Liu Qibing, Chen Jiuling : faites sauter la banque

Le socialisme de marché à l’épreuve du  capitalisme 2.0 

Ils n’ont pas été aussi médiatisés que leurs deux homologues européens Nick Leeson et Jérôme Kerviel. Pourtant Liu Qibling  et Chen Jiuling méritent  de figurer au panthéon des pires traders de l’histoire. Deux jeunes capitalistes au pays de Mao qui ont provoqué, l’un 1 milliard de dollars de pertes, l’autre 550 millions. Voyage au pays du capitalisme rouge.
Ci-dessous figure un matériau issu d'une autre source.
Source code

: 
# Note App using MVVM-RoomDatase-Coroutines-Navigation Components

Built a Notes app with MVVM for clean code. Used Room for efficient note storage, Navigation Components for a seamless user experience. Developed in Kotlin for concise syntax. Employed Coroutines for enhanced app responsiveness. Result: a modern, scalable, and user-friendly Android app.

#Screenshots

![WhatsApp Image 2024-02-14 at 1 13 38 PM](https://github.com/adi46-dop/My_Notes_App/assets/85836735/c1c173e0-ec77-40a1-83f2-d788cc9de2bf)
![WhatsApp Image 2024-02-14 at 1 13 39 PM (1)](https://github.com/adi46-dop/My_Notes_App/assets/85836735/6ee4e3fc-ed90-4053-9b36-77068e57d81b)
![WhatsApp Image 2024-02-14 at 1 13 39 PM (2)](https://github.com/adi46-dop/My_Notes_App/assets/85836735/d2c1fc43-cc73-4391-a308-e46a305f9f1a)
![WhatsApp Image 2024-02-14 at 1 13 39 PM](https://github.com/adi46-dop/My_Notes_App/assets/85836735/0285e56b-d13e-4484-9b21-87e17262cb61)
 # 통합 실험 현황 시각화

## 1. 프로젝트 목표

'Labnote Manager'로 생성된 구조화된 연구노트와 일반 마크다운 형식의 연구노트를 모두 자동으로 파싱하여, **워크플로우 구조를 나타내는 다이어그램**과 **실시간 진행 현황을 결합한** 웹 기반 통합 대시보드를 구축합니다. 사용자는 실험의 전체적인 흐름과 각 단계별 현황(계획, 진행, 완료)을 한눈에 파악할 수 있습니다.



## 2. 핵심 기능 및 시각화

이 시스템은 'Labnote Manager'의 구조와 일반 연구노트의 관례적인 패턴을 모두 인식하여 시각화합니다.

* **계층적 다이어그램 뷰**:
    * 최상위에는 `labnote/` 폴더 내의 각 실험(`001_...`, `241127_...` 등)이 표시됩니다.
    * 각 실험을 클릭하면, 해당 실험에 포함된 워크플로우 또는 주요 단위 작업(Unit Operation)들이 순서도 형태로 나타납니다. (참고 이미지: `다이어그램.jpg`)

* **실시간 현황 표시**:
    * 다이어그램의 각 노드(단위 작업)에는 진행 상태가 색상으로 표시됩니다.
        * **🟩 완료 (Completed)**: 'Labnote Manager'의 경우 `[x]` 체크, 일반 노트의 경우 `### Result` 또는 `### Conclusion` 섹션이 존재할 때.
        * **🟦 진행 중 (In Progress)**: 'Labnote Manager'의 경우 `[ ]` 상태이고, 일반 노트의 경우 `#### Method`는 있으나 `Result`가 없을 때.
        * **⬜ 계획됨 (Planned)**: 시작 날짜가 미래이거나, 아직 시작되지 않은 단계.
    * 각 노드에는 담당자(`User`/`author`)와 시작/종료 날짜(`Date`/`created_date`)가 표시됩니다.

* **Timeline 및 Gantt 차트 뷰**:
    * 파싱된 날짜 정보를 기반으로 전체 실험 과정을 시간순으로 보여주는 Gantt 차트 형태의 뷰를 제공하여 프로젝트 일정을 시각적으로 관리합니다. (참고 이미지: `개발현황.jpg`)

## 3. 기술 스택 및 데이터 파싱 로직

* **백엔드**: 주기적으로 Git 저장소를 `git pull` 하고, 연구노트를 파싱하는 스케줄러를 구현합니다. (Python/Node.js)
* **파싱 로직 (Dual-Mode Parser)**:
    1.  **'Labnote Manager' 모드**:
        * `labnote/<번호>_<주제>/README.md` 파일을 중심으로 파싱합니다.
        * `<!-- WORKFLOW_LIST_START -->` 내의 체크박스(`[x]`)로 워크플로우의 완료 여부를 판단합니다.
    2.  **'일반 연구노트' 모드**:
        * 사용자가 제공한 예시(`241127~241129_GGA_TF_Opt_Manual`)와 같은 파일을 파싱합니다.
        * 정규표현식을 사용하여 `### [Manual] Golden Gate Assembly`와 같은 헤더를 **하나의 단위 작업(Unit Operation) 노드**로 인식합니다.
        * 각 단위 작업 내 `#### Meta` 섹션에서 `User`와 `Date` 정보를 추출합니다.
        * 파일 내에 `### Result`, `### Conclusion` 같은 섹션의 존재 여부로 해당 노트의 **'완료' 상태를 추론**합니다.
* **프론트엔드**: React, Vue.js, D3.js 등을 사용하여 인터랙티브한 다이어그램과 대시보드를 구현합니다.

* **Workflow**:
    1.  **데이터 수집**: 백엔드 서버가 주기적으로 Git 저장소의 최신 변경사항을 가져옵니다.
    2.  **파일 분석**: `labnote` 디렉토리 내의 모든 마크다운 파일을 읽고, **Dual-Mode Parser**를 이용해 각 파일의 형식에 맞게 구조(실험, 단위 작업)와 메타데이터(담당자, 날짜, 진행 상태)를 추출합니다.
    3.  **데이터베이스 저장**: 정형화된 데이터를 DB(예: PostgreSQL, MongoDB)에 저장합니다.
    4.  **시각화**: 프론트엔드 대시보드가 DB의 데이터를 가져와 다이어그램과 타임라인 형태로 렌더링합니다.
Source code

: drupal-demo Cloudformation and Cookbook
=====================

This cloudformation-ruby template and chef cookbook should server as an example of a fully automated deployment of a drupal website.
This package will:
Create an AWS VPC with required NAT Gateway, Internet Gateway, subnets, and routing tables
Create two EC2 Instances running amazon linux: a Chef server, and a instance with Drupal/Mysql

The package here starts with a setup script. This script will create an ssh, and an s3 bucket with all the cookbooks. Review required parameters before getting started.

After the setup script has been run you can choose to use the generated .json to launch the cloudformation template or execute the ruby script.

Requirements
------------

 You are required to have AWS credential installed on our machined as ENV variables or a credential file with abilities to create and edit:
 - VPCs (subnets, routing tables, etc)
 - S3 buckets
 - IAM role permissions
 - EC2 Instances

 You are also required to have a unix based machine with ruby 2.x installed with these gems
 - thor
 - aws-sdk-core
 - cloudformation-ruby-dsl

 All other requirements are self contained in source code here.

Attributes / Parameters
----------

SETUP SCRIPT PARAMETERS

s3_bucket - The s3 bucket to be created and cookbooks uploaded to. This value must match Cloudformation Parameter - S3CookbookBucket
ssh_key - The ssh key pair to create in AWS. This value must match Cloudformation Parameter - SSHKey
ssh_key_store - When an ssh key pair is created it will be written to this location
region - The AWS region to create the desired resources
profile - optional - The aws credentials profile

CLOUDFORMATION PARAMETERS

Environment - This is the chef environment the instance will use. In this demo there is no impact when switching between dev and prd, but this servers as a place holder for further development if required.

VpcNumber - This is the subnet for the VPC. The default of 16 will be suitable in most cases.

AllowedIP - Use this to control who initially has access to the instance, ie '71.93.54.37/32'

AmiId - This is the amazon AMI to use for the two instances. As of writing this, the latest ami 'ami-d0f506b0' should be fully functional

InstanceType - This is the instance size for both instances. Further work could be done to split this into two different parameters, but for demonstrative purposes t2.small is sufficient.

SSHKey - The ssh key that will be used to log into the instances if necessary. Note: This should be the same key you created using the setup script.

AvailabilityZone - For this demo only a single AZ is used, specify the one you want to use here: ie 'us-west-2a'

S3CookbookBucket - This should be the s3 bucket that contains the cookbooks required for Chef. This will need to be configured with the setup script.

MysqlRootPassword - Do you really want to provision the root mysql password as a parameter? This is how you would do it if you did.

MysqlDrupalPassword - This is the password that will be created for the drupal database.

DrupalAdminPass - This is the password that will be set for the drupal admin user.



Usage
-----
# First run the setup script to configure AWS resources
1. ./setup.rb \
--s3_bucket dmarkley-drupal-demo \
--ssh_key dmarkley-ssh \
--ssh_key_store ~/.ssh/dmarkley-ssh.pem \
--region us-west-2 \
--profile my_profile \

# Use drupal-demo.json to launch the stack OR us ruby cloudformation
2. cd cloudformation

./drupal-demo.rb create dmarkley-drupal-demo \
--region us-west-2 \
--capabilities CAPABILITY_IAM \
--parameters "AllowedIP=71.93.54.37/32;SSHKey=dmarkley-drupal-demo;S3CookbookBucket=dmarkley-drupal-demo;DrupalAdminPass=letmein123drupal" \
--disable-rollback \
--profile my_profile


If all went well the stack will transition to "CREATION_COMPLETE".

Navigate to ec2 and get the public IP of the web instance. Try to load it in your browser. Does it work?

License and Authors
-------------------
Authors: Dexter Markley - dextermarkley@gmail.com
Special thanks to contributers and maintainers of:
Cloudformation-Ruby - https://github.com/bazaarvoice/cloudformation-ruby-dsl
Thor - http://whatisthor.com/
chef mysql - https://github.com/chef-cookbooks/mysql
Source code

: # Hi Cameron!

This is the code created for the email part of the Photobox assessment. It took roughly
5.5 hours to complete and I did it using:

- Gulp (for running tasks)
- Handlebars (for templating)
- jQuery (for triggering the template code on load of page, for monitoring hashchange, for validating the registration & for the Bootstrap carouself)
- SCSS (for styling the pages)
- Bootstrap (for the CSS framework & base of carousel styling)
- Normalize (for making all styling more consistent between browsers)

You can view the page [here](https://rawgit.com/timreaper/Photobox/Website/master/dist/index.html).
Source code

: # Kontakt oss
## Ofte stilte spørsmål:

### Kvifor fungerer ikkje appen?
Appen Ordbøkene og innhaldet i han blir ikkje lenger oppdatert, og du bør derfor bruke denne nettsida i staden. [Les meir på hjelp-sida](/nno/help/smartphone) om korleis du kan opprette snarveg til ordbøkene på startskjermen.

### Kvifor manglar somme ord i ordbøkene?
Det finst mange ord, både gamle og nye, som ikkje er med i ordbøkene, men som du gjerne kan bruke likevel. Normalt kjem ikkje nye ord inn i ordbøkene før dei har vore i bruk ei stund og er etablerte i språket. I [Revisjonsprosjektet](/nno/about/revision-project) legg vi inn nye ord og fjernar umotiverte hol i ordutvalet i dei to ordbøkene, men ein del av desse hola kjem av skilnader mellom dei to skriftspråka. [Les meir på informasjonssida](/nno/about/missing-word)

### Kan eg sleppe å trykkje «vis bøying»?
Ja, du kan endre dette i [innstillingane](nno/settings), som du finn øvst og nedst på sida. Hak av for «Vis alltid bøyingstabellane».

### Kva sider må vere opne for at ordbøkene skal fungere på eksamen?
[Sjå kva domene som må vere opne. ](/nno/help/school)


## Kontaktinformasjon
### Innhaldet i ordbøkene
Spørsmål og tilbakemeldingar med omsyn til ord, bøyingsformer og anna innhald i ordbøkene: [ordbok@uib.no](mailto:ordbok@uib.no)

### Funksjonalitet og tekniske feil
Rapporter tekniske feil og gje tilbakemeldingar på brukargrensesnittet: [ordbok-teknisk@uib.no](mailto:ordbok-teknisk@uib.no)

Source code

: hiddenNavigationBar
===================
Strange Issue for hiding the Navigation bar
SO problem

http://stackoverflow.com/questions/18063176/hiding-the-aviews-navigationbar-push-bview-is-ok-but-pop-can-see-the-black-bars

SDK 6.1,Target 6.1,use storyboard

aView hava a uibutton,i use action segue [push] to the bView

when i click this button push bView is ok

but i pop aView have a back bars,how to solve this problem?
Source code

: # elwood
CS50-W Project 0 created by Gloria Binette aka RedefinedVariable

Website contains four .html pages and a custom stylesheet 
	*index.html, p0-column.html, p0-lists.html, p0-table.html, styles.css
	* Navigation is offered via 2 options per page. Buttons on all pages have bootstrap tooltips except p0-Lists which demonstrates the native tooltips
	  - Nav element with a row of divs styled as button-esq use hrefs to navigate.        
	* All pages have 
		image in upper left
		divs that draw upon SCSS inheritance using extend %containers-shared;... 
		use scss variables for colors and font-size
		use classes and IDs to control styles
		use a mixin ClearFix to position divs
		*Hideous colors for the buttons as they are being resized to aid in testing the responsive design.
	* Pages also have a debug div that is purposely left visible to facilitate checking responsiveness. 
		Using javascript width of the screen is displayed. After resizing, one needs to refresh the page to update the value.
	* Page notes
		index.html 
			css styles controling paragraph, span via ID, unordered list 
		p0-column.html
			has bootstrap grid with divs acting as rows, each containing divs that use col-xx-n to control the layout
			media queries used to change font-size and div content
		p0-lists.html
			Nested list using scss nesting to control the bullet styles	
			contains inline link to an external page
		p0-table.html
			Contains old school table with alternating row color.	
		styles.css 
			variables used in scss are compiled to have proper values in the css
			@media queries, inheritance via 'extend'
Liu Qibing a 36 ans en 2005 et négocie des contrats à terme sur le marché du cuivre pour le bureau d’état de la réserve souveraine situé à Shanghai. Membre du parti communiste c’est un petit trader qui rêve d’attirer l’attention sur lui.  Ses premières transactions ont fait gagner 300 millions de dollars à l’Etat, de quoi lui accorder le respect de ses collègues, de ses supérieurs et l’envie de viser plus haut . L’occasion se présente bientôt. En effet la Chine a désespérément besoin de cuivre pour soutenir son industrie de transports et ses programmes de télécommunication. Or le métal, tout le monde en veut et les prix flambent. Ce qui peut annoncer une baisse future ? C’est ce que Liu croit d’autant qu’il est persuadé que l’Etat envisage une remontée des taux d’intérêt, signe avant-coureur d’un ralentissement de la croissance et donc d’une baisse des achats de cuivre.  Il va parier des sommes folles sur sa prédiction : la tonne baissera de 20 % d’ici la fin de l’année pour se stabiliser autour de 3300 dollars.  Cette croyance peut se transformer en aubaine pour qui sera capable de miser gros. Un outil existe : la vente à découvert et le contrat à terme. Le principe: fournir un produit (ici le cuivre) dans un avenir proche (quelques mois) en misant sur une évolution à la baisse de son prix. L’idée étant de l’acheter au moment où le prix est bas (au moment de la livraison) mais de le vendre à un prix plus haut (fixé le jour de la signature du contrat). Des gains potentiellement énormes mais des pertes exponentielles également. Le courtier décide d’acheter à découvert plusieurs centaines de milliers de tonnes de cuivre (entre 100 000 et 600 000 tonnes) pour 1 milliard de dollars. Vente à découvert, effet de levier, une mécanique aux conséquences potentiellement désastreuses (pertes colossales si l’actif baisse fortement). Pour provoquer le destin, Liu a tenté de piéger le marché, achetant du cuivre, le revendant ensuite pour inciter les prix à baisser.  Pour cet apprenti sorcier le tout est de garder ses nerfs et de voir les dieux de l’économie lui sourire.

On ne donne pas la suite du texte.